(DATA FOR THIS TASK begins)

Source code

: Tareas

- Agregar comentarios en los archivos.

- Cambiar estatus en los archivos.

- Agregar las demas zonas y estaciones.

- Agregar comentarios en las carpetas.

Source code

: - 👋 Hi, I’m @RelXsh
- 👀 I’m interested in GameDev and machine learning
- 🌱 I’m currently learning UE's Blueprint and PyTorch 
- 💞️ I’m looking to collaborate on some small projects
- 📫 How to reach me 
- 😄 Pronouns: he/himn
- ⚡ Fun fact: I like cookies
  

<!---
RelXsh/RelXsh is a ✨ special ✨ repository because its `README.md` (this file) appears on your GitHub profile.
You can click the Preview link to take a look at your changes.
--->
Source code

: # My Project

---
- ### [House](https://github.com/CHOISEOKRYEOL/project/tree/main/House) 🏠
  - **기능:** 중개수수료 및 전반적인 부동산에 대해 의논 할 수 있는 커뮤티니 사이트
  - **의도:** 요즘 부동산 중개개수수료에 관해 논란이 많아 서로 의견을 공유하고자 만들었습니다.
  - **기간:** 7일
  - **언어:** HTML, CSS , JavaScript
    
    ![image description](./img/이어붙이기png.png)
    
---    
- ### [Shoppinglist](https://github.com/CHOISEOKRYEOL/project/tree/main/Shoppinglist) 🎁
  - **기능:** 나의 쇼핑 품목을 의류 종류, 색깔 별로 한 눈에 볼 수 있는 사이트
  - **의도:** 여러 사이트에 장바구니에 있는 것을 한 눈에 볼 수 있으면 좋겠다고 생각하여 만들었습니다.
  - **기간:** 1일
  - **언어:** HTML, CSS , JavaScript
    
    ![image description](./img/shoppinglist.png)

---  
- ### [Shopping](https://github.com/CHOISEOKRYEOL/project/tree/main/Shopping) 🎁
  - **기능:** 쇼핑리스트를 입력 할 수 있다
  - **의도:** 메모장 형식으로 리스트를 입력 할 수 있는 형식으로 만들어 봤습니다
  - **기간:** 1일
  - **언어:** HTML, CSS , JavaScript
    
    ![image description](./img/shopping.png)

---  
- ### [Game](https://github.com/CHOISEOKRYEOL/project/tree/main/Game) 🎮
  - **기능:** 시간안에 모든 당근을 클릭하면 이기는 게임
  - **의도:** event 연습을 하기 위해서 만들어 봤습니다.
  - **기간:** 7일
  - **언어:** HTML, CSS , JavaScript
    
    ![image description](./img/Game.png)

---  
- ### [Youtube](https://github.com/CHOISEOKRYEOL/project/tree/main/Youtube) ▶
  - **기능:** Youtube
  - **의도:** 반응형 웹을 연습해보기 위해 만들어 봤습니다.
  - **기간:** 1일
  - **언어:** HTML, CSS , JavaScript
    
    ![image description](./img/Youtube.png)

(DATA FOR THIS TASK ends)

» TASK DESCRIPTION: Look through the records and copy every line that has the word "learning".

» RESPONSE TO THE TASK:
- 👀 I’m interested in GameDev and machine learning
- 🌱 I’m currently learning UE's Blueprint and PyTorch 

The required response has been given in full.